Hi Physiobob
I feel a need to respond twice to your last comment, mainly because that little exclamation mark at the end of your comment is bugging me ! " Does he mean....?" Whatever.
Just a thought to lighten the mood. The guidelines laid down to ensure safe practices are simply that....guidelines. They're not carved in stone, as the less enlightened might like us to believe. I'm a bit of a lapsed atheist on that one. They were laid down to set parameters for safe practice at various times when understanding of the problem was at a particularly developed stage. Wouldn't it be ironic if those same parameters restricted research into even safer practices, which our evolved understanding of the problem requires today. It may well be the case that a certain denial, of less than positive results, cloaked in euphemisms, has become the order of the day when it comes to justifying recommended therapies which have a question mark hanging over them. The ambition of the profession should always be to re-assess and improve, and if, as I sometimes suspect, the whole thing simply boils down to a 'radical change v career prospects' argument, then there is only one loser...the patient.

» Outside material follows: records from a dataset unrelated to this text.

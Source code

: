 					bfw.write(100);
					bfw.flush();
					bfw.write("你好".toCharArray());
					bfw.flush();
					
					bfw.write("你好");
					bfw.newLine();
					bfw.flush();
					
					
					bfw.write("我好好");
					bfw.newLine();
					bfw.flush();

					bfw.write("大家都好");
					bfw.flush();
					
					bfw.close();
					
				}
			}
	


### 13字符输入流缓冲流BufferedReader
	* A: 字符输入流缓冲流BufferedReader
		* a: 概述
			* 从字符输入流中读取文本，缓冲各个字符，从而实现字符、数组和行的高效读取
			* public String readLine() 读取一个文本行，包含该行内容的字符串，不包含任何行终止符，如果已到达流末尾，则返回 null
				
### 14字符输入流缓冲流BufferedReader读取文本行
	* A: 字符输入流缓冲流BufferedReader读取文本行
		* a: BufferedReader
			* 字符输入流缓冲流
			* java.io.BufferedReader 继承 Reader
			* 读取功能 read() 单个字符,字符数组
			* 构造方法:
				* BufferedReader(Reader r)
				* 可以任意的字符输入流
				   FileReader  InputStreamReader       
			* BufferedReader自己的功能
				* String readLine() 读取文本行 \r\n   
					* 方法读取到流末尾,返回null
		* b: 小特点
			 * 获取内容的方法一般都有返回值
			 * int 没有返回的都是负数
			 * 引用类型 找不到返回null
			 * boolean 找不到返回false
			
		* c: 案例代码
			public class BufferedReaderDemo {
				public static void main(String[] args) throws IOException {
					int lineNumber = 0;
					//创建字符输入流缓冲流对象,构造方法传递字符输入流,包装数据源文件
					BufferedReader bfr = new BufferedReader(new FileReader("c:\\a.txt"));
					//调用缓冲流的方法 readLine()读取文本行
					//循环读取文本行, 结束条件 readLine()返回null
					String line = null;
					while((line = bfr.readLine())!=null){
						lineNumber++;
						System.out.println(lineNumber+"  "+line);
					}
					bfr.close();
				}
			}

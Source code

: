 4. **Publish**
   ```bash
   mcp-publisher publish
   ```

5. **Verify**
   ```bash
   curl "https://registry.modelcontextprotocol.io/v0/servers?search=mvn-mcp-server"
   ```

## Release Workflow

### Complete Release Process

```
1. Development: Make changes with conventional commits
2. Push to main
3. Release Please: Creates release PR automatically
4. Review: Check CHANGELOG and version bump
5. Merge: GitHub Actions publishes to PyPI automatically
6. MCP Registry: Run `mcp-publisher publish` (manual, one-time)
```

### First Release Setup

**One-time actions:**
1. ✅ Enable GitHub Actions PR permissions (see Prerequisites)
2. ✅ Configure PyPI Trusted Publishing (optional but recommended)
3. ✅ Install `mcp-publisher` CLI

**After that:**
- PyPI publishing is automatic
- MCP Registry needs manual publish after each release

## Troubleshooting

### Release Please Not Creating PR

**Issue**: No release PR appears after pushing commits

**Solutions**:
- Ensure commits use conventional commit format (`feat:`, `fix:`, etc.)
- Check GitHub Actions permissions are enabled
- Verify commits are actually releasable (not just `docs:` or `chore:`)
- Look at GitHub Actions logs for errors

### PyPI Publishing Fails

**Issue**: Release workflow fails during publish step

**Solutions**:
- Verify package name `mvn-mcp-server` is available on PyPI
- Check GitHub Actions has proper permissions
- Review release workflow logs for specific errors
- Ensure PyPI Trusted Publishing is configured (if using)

I'm reminded of the recent event of an Australian researcher who had an educated hunch about certain ulcers being caused by Pylori bacteria. The establishment ostracized him, but he explored his radical approach regardless, even to the point of infecting himself, getting very ill, and then taking the antibiotic remedy. He's now a Nobel Laureate, and much more importantly, 500 million people around the globe now have a remedy for their ulcers. A hero for our times, no doubt.
Now, I'm not suggesting that a researcher should somehow develop C/S and then test the therapies. But, as I've already got C/S, I reckon I'm already half way there, if this guy's example is anything to go by.